Rendered images with source text
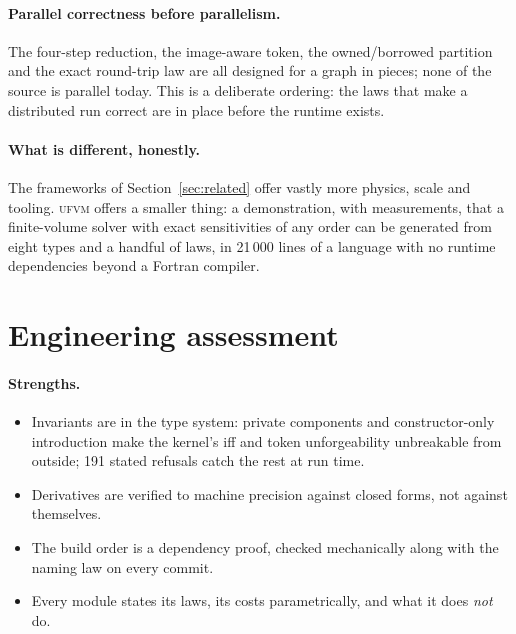 \documentclass[11pt,a4paper]{article}
\newcommand{\ufvm}{\textsc{ufvm}}
\begin{document}
\paragraph{Parallel correctness before parallelism.} The four-step reduction, the image-aware token, the owned/borrowed partition and the exact round-trip law are all designed for a graph in pieces; none of the source is parallel today. This is a deliberate ordering: the laws that make a distributed run correct are in place before the runtime exists.

\paragraph{What is different, honestly.} The frameworks of Section~\ref{sec:related} offer vastly more physics, scale and tooling. \ufvm{} offers a smaller thing: a demonstration, with measurements, that a finite-volume solver with exact sensitivities of any order can be generated from eight types and a handful of laws, in 21\,000 lines of a language with no runtime dependencies beyond a Fortran compiler.

\section{Engineering assessment}\label{sec:assessment}

\paragraph{Strengths.}
\begin{itemize}[nosep]
\item Invariants are in the type system: private components and constructor-only introduction make the kernel's iff and token unforgeability unbreakable from outside; 191 stated refusals catch the rest at run time.
\item Derivatives are verified to machine precision against closed forms, not against themselves.
\item The build order is a dependency proof, checked mechanically along with the naming law on every commit.
\item Every module states its laws, its costs parametrically, and what it does \emph{not} do.
\end{itemize}
\end{document}
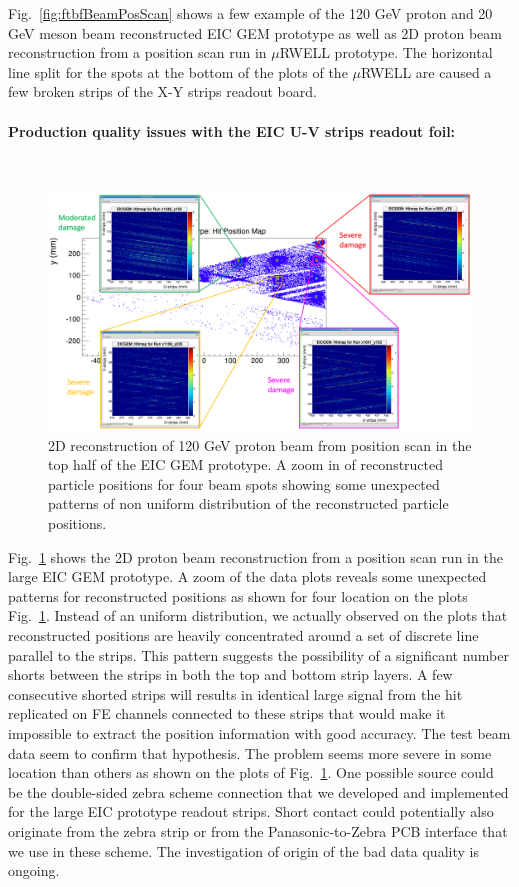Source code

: %
Fig.~\ref{fig:ftbfBeamPosScan} shows a few example of the 120 GeV proton and 20 GeV meson beam reconstructed EIC GEM prototype as well as 2D proton beam reconstruction from a position scan run in $\mu$RWELL prototype. The horizontal line split for the spots at the bottom of the plots of the $\mu$RWELL are caused a few broken strips of the X-Y strips readout board.
%
\paragraph*{Production quality issues with the EIC U-V strips readout foil:}\mbox{}\\
\begin{figure}[htb]
\centering
\includegraphics[width=1\columnwidth,trim={0pt 0mm 0pt 0mm},clip]{UVa_plots/eicPosScan}
\caption{\label{fig:eicPosScan}  2D  reconstruction of 120 GeV proton beam from position scan in the top half of the EIC GEM prototype. A zoom in of  reconstructed particle positions for four beam spots showing some unexpected patterns of non uniform distribution of the reconstructed particle positions.}
\end{figure}
Fig.~\ref{fig:eicPosScan} shows the 2D proton beam reconstruction from a position scan run in the large EIC GEM prototype. A zoom of the data plots reveals some unexpected patterns for reconstructed positions as shown for four location on the plots Fig.~\ref{fig:eicPosScan}. Instead of an uniform distribution, we actually observed on the plots that reconstructed positions are heavily concentrated around a set of discrete line parallel to the strips. This pattern suggests the possibility of a significant number shorts between the strips in both the top and bottom strip layers. A few consecutive shorted strips will results in identical large signal from the hit replicated on FE channels connected to these strips that would make it impossible to extract the  position information with good accuracy. The test beam data  seem to confirm that hypothesis. The problem seems more severe in some location than others as shown on the plots of Fig.~\ref{fig:eicPosScan}.  One possible source could be the double-sided zebra scheme connection that we developed and implemented for the large EIC prototype readout strips. Short contact could potentially also originate from the zebra strip or from the Panasonic-to-Zebra PCB interface that we use in these scheme. The investigation of origin of the bad data quality is ongoing.
%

Action item >> Give back the entries above exactly as they stand. Leave the images out.

Written reply >>
 \documentclass[11pt,a4paper]{article}
\newcommand{\ufvm}{\textsc{ufvm}}
\begin{document}
\paragraph{Parallel correctness before parallelism.} The four-step reduction, the image-aware token, the owned/borrowed partition and the exact round-trip law are all designed for a graph in pieces; none of the source is parallel today. This is a deliberate ordering: the laws that make a distributed run correct are in place before the runtime exists.

\paragraph{What is different, honestly.} The frameworks of Section~\ref{sec:related} offer vastly more physics, scale and tooling. \ufvm{} offers a smaller thing: a demonstration, with measurements, that a finite-volume solver with exact sensitivities of any order can be generated from eight types and a handful of laws, in 21\,000 lines of a language with no runtime dependencies beyond a Fortran compiler.

\section{Engineering assessment}\label{sec:assessment}

\paragraph{Strengths.}
\begin{itemize}[nosep]
\item Invariants are in the type system: private components and constructor-only introduction make the kernel's iff and token unforgeability unbreakable from outside; 191 stated refusals catch the rest at run time.
\item Derivatives are verified to machine precision against closed forms, not against themselves.
\item The build order is a dependency proof, checked mechanically along with the naming law on every commit.
\item Every module states its laws, its costs parametrically, and what it does \emph{not} do.
\end{itemize}
\end{document}
Source code

: %
Fig.~\ref{fig:ftbfBeamPosScan} shows a few example of the 120 GeV proton and 20 GeV meson beam reconstructed EIC GEM prototype as well as 2D proton beam reconstruction from a position scan run in $\mu$RWELL prototype. The horizontal line split for the spots at the bottom of the plots of the $\mu$RWELL are caused a few broken strips of the X-Y strips readout board.
%
\paragraph*{Production quality issues with the EIC U-V strips readout foil:}\mbox{}\\
\begin{figure}[htb]
\centering
\includegraphics[width=1\columnwidth,trim={0pt 0mm 0pt 0mm},clip]{UVa_plots/eicPosScan}
\caption{\label{fig:eicPosScan}  2D  reconstruction of 120 GeV proton beam from position scan in the top half of the EIC GEM prototype. A zoom in of  reconstructed particle positions for four beam spots showing some unexpected patterns of non uniform distribution of the reconstructed particle positions.}
\end{figure}
Fig.~\ref{fig:eicPosScan} shows the 2D proton beam reconstruction from a position scan run in the large EIC GEM prototype. A zoom of the data plots reveals some unexpected patterns for reconstructed positions as shown for four location on the plots Fig.~\ref{fig:eicPosScan}. Instead of an uniform distribution, we actually observed on the plots that reconstructed positions are heavily concentrated around a set of discrete line parallel to the strips. This pattern suggests the possibility of a significant number shorts between the strips in both the top and bottom strip layers. A few consecutive shorted strips will results in identical large signal from the hit replicated on FE channels connected to these strips that would make it impossible to extract the  position information with good accuracy. The test beam data  seem to confirm that hypothesis. The problem seems more severe in some location than others as shown on the plots of Fig.~\ref{fig:eicPosScan}.  One possible source could be the double-sided zebra scheme connection that we developed and implemented for the large EIC prototype readout strips. Short contact could potentially also originate from the zebra strip or from the Panasonic-to-Zebra PCB interface that we use in these scheme. The investigation of origin of the bad data quality is ongoing.
%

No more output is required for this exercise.